Une maison accueillante
Au-delà de ce rassemblement jubilaire, nombreux sont ceux qui s’engagent au long de l’année pour œuvrer à la consolation. Anne, par exemple, accompagne les familles endeuillées de sa paroisse pour préparer la cérémonie de funérailles du défunt. « Les familles sont souvent déboussolées et débordées entre toutes les formalités et décisions à prendre dans l’urgence, explique la sexagénaire. Nous leur apportons une aide pratique en leur enlevant une tâche parfois difficile, surtout quand les familles connaissent peu le déroulé des célébrations. Les proches arrivent paniqués et repartent de nos rendez-vous plus apaisés. » Pour elle, son service apporte une première consolation en permettant aux esprits de se reposer un peu. Et il permet aux familles encore dans la douleur de commencer à entrer dans une perspective différente. « Il n’est pas rare que l’on me demande que la cérémonie soit marquée par l’espérance, raconte la bénévole. Nous choisissons alors des chants plus gais et je conseille à l’organiste de ne pas jouer des airs tristes. » Mais surtout, poursuit Anne, « j’essaye de montrer à ces personnes parfois éloignées de l’Église que celle-ci est une maison accueillante, qu’elle est aussi leur maison ». 

Le cœur de l’Évangile
Si la bénévole agit surtout au moment du décès et des obsèques, d’autres mènent leur action sur le temps plus long. C’est par exemple le cas du mouvement Espérance et Vie dont le but est « d’apporter un réconfort moral et spirituel aux personnes dont le conjoint est décédé et qui ont besoin de cet accompagnement ». Présent dans environ 70 diocèses français (sur une centaine), le mouvement, « ouvert à toute personne veuve qui cherche un lieu d’échanges dans l’amitié et un approfondissement spirituel », « permet de garder l’espérance et continuer la vie ». « Je n’avais plus envie de vivre sans mon mari, tout était vide, exprime une veuve dans un témoignage recueilli par le mouvement. Les échanges avec les membres d’Espérance et Vie m’ont beaucoup apporté : j’ai trouvé une chaleur, une écoute bienveillante et un partage (oh combien vivifiant !) d’expériences, douloureuses certes, mais si différentes. »

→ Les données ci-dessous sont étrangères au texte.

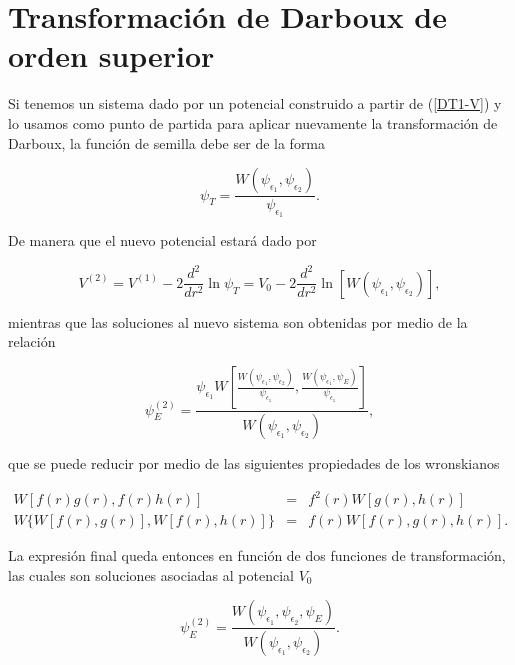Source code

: \section{Transformación de Darboux de orden superior}

Si tenemos un sistema dado por un potencial construido a partir de (\ref{DT1-V}) y lo usamos como punto de partida para aplicar nuevamente la transformación de Darboux, la función de semilla debe ser de la forma

\begin{equation*}
	\psi_T = \frac{W(\psi_{\epsilon_1},\psi_{\epsilon_2})}{\psi_{\epsilon_1}}.
\end{equation*}

De manera que el nuevo potencial estará dado por 

\begin{equation}
\label{TD2-V}
V^{(2)}=V^{(1)} - 2 \frac{d^2}{dr^2} \ln \psi_T = V_0 - 2  \frac{d^2}{dr^2} \ln [{W(\psi_{\epsilon_1},\psi_{\epsilon_2})}],
\end{equation}

mientras que las soluciones al nuevo sistema son obtenidas por medio de la relación

\begin{equation*}
\psi_E^{(2)} = \frac{\psi_{\epsilon_1}W \left[\frac{ W(\psi_{\epsilon_1},\psi_{\epsilon_2})}{\psi_{\epsilon_1}},\frac{W(\psi_{\epsilon_1},\psi_{E})}{\psi_{\epsilon_1}}\right]}{W(\psi_{\epsilon_1},\psi_{\epsilon_2})},
\end{equation*}

que se puede reducir por medio de las siguientes propiedades de los wronskianos

\begin{eqnarray*}
W[f(r)g(r),f(r)h(r)] &=& f^2(r) W[g(r),h(r)]
\\
W\{W[f(r),g(r)],W[f(r),h(r)]\} &=& f(r) W[f(r),g(r),h(r)].
\end{eqnarray*}

La expresión final queda entonces en función de dos funciones de transformación, las cuales son soluciones asociadas al potencial $V_0$

\begin{equation}
\label{TD2-Psi}
\psi_E^{(2)} = \frac{W(\psi_{\epsilon_1},\psi_{\epsilon_2},\psi_E)}{W(\psi_{\epsilon_1},\psi_{\epsilon_2})}.
\end{equation}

Les personnes endeuillées peuvent également trouver du réconfort lors de retraites spirituelles dédiées. Le sanctuaire Notre-Dame de Montligeon, par exemple, propose des sessions de « haltes réconfort deuil » sur deux jours ainsi que des « semaines consolation deuil ». « Avec des enseignements sur les étapes du deuil et des temps d’écoute, ces haltes donnent des éléments simples pour apprivoiser le deuil », assure le sanctuaire. La session « m’a donné une ouverture, un apaisement, je me sens plus en confiance », raconte Vania, une participante venue depuis Montréal après le décès de son père. « Ce pèlerinage m’a fait beaucoup de bien, c’est un lieu de fraternité qui nous aide dans la foi », abonde Cathy.

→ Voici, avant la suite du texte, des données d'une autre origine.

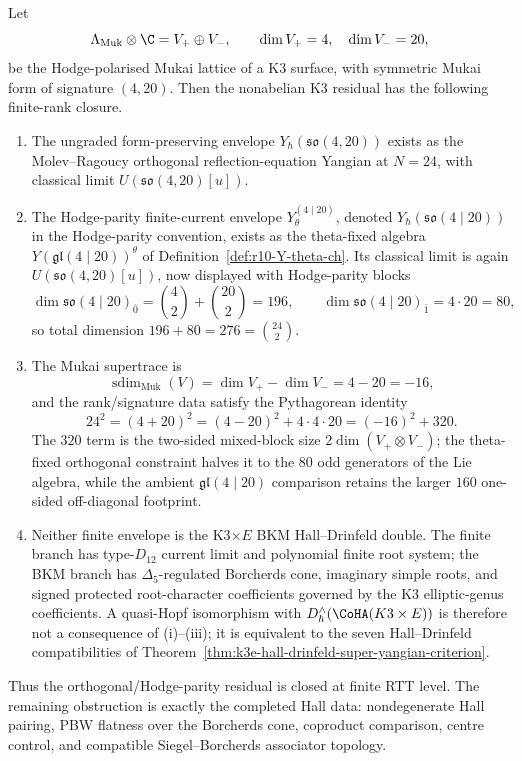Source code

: \begin{theorem}
\label{thm:k3-mukai-orthogonal-finite-closure}
Let
\[
 \Lambda_{\mathrm{Muk}}\otimes\C
 = V_+ \oplus V_-,
 \qquad
 \dim V_+ = 4,\quad \dim V_- = 20,
\]
be the Hodge-polarised Mukai lattice of a K3 surface, with symmetric
Mukai form of signature $(4,20)$. Then the nonabelian K3 residual
has the following finite-rank closure.
\begin{enumerate}[label=\textup{(\roman*)}]
\item The ungraded form-preserving envelope
 $Y_\hbar(\mathfrak{so}(4,20))$ exists as the Molev--Ragoucy
 orthogonal reflection-equation Yangian at $N=24$, with classical
 limit $U(\mathfrak{so}(4,20)[u])$.
\item The Hodge-parity finite-current envelope
 \(Y_\theta^{(4\mid20)}\), denoted
 \(Y_\hbar(\mathfrak{so}(4\mid20))\) in the Hodge-parity convention,
 exists as the theta-fixed algebra
 \(Y(\mathfrak{gl}(4\mid20))^\theta\) of
 Definition~\ref{def:r10-Y-theta-ch}. Its classical limit is again
 $U(\mathfrak{so}(4,20)[u])$, now displayed with
 Hodge-parity blocks
 \[
 \dim\mathfrak{so}(4\mid20)_{\bar 0}
 = \binom{4}{2}+\binom{20}{2}=196,
 \qquad
 \dim\mathfrak{so}(4\mid20)_{\bar 1}=4\cdot20=80,
 \]
 so total dimension $196+80=276=\binom{24}{2}$.
\item The Mukai supertrace is
 \[
 \operatorname{sdim}_{\mathrm{Muk}}(V)
 = \dim V_+-\dim V_-=4-20=-16,
 \]
 and the rank/signature data satisfy the Pythagorean identity
 \[
 24^2=(4+20)^2=(4-20)^2+4\cdot4\cdot20
 =(-16)^2+320.
 \]
 The $320$ term is the two-sided mixed-block size
 $2\dim(V_+\otimes V_-)$; the theta-fixed orthogonal constraint halves
 it to the $80$ odd generators of the Lie algebra, while the ambient
 $\mathfrak{gl}(4\mid20)$ comparison retains the larger $160$ one-sided
 off-diagonal footprint.
\item Neither finite envelope is the K3$\times E$ BKM Hall--Drinfeld
 double. The finite branch has type-$D_{12}$ current limit and
 polynomial finite root system; the BKM branch has
 $\Delta_5$-regulated Borcherds cone, imaginary simple roots, and
 signed protected root-character coefficients governed by the K3
 elliptic-genus coefficients. A
 quasi-Hopf isomorphism with
 $D^\wedge_\hbar(\CoHA(K3\times E))$ is therefore not a consequence
 of \textup{(i)}--\textup{(iii)}; it is equivalent to the seven
 Hall--Drinfeld compatibilities of
 Theorem~\ref{thm:k3e-hall-drinfeld-super-yangian-criterion}.
\end{enumerate}
Thus the orthogonal/Hodge-parity residual is closed at finite
RTT level. The remaining obstruction is exactly the completed
Hall data: nondegenerate Hall pairing, PBW flatness over the
Borcherds cone, coproduct comparison, centre control, and compatible
Siegel--Borcherds associator topology.
\end{theorem}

Dans les invités au jubilé de la consolation, le Vatican précise bien que celui-ci s’adresse prioritairement également aux victimes d’abus. Localement, des personnes ou des associations – notamment Comme une mère aimante – s’engagent pour accompagner ces personnes, leur permettre d’avancer dans leur combat pour une justice, sans laquelle l’espérance reste souvent impossible. Le pape Léon XIV s’est déjà fortement exprimé en ce sens. « La douleur des victimes et de leurs familles est aussi notre douleur », a-t-il ainsi déclaré dans un message en juin, appelant à une « profonde conversion ecclésiale », car « la prévention et la guérison ne sont pas une stratégie pastorale : elles sont au cœur de l’Évangile ». Ainsi, consoler les affligés, c’est également prendre soin des victimes d’abus de toutes sortes.